AFAIK, Clang can produce debugging info that you can use with VS.

I don't work on the environment, but it is what I have read here.


> Why is that a problem if you are manually doing it, though?

Here’s couple examples: https://github.com/Const-me/DtsDecoder/blob/master/Utils/App... https://github.com/Const-me/SimdIntroArticle/blob/master/Flo... I would like to use lambdas instead of classes, but can’t, due to that defect of C++.

> In commercial games, not really.

In commercial games too. While they don’t care about security, they do care about compatibility and crash report diagnostics.

> As for "compatibility", I am not sure what you mean.

A windows update shouldn’t break stuff. A software or a game should run on a Windows released at least 10 years in the future.

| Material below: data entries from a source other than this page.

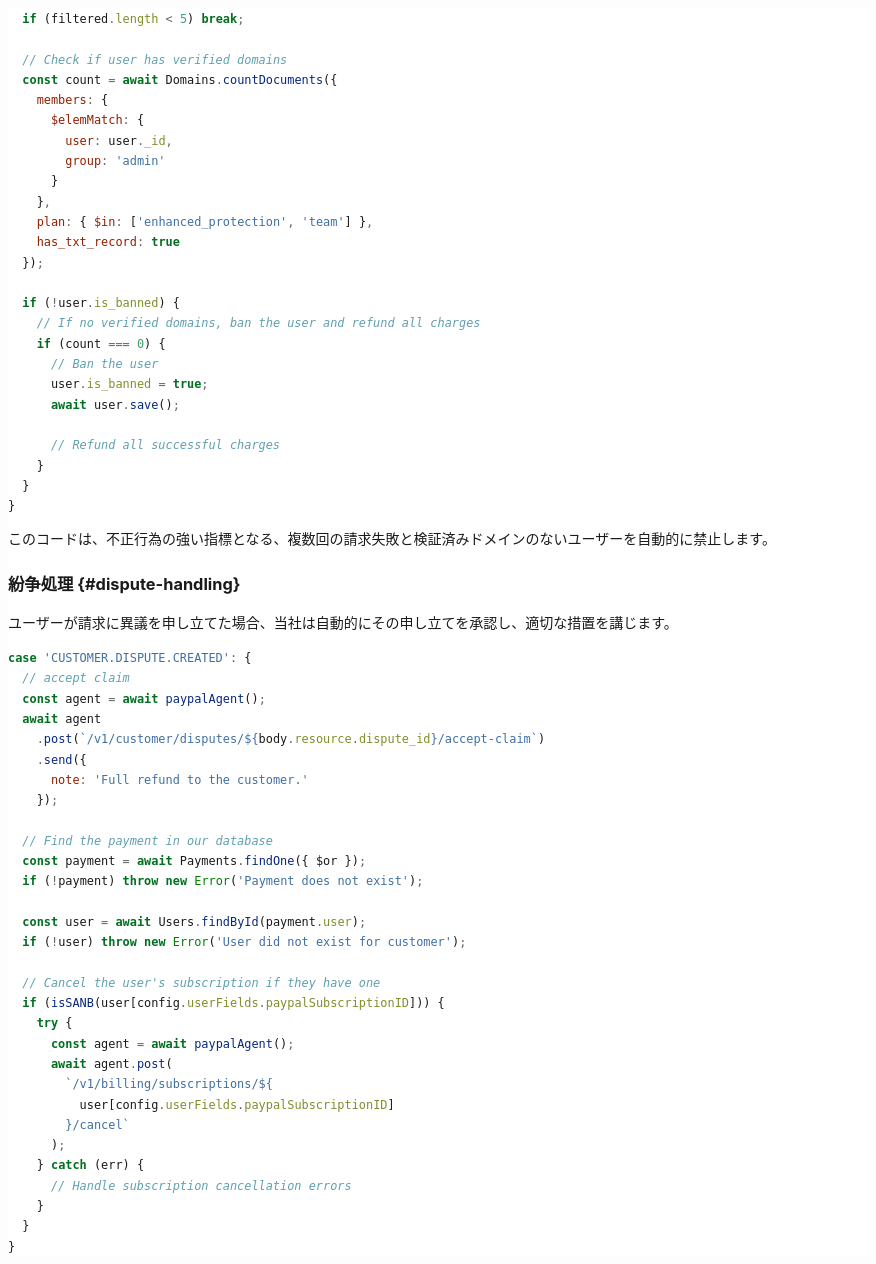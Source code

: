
 ```javascript
  if (filtered.length < 5) break;

  // Check if user has verified domains
  const count = await Domains.countDocuments({
    members: {
      $elemMatch: {
        user: user._id,
        group: 'admin'
      }
    },
    plan: { $in: ['enhanced_protection', 'team'] },
    has_txt_record: true
  });

  if (!user.is_banned) {
    // If no verified domains, ban the user and refund all charges
    if (count === 0) {
      // Ban the user
      user.is_banned = true;
      await user.save();

      // Refund all successful charges
    }
  }
}
```

このコードは、不正行為の強い指標となる、複数回の請求失敗と検証済みドメインのないユーザーを自動的に禁止します。

### 紛争処理 {#dispute-handling}

ユーザーが請求に異議を申し立てた場合、当社は自動的にその申し立てを承認し、適切な措置を講じます。

```javascript
case 'CUSTOMER.DISPUTE.CREATED': {
  // accept claim
  const agent = await paypalAgent();
  await agent
    .post(`/v1/customer/disputes/${body.resource.dispute_id}/accept-claim`)
    .send({
      note: 'Full refund to the customer.'
    });

  // Find the payment in our database
  const payment = await Payments.findOne({ $or });
  if (!payment) throw new Error('Payment does not exist');

  const user = await Users.findById(payment.user);
  if (!user) throw new Error('User did not exist for customer');

  // Cancel the user's subscription if they have one
  if (isSANB(user[config.userFields.paypalSubscriptionID])) {
    try {
      const agent = await paypalAgent();
      await agent.post(
        `/v1/billing/subscriptions/${
          user[config.userFields.paypalSubscriptionID]
        }/cancel`
      );
    } catch (err) {
      // Handle subscription cancellation errors
    }
  }
}
```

> Clang can produce debugging info that you can use with VS.

According to marketing announcements. This page however https://clang.llvm.org/docs/MSVCCompatibility.html only says “mostly complete” and also “Work to teach lld about CodeView and PDBs is ongoing”. PDB support is not about VC compatibility, it’s about Windows compatibility really: the debugger engine is a component of OS, even of the OS kernel. WinDbg is merely a GUI client for that engine, visual studio is another one.

Overall, in my experience, the platform-default compilers cause the least amount of issues. On Windows this means msvc, on Linux gcc, on OSX clang. Technically gcc and clang are very portable. Practically, when you’re using a non-default toolset, you’re a minority of users of that toolset, e.g. the bugs you’ll find will be de-prioritized.


I'm still getting up to speed on C++ (& ASM) so forgive the ignorance - are the differences you're referring to all the cleanup code that the vector does in the destructor?

As a side note, you're not calling delete[] on the array code, but I suppose it makes little difference if you take the vector cleanup into account.


unfortunately MSVC produces hot garbage asm, clang and gcc produce pretty much the same asm output using your example.